- The problem: Only some lines are wanted. Transcribe, exactly, the lines below from the line with "Desafio de Projeto" up to and including the line with "Neste laboratório prático, você".

- Data extract:
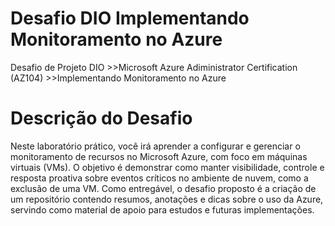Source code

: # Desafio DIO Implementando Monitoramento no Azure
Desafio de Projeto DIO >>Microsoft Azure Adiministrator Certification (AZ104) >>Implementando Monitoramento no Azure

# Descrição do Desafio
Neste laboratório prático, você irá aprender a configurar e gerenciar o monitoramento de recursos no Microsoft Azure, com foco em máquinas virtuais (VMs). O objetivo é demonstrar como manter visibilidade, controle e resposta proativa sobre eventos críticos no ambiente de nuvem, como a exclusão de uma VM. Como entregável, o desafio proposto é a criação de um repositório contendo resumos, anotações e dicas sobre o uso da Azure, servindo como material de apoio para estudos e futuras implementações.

...

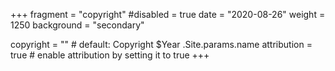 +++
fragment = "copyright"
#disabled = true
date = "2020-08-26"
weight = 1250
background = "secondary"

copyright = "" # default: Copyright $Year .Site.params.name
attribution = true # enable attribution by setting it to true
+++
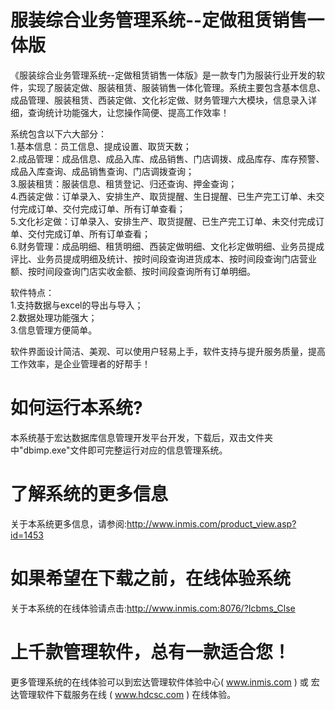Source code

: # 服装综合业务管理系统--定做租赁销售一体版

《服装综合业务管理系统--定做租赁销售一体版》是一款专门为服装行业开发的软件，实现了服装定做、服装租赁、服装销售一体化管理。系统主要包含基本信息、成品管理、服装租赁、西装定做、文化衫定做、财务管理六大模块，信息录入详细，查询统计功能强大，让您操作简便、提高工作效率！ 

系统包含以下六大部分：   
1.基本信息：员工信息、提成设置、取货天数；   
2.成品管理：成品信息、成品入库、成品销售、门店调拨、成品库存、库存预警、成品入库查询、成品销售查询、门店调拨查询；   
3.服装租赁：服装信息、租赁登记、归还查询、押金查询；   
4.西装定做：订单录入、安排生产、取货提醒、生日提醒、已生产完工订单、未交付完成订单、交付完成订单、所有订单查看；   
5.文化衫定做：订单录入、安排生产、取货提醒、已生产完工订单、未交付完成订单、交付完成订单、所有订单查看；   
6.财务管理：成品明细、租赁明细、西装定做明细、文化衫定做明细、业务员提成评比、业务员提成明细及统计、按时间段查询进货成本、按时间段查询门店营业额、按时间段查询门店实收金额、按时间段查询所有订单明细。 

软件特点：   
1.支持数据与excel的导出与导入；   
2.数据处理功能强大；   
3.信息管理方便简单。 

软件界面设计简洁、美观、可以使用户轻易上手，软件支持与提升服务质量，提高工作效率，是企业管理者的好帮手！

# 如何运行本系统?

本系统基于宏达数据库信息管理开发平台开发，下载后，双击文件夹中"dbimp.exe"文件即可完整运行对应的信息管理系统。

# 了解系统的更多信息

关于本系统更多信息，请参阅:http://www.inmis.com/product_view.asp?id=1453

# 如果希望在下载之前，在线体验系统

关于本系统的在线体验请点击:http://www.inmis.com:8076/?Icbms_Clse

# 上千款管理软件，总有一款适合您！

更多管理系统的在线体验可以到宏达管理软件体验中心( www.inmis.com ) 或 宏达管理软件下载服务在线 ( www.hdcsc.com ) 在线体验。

- Task response:
Desafio de Projeto DIO >>Microsoft Azure Adiministrator Certification (AZ104) >>Implementando Monitoramento no Azure

# Descrição do Desafio
Neste laboratório prático, você irá aprender a configurar e gerenciar o monitoramento de recursos no Microsoft Azure, com foco em máquinas virtuais (VMs). O objetivo é demonstrar como manter visibilidade, controle e resposta proativa sobre eventos críticos no ambiente de nuvem, como a exclusão de uma VM. Como entregável, o desafio proposto é a criação de um repositório contendo resumos, anotações e dicas sobre o uso da Azure, servindo como material de apoio para estudos e futuras implementações.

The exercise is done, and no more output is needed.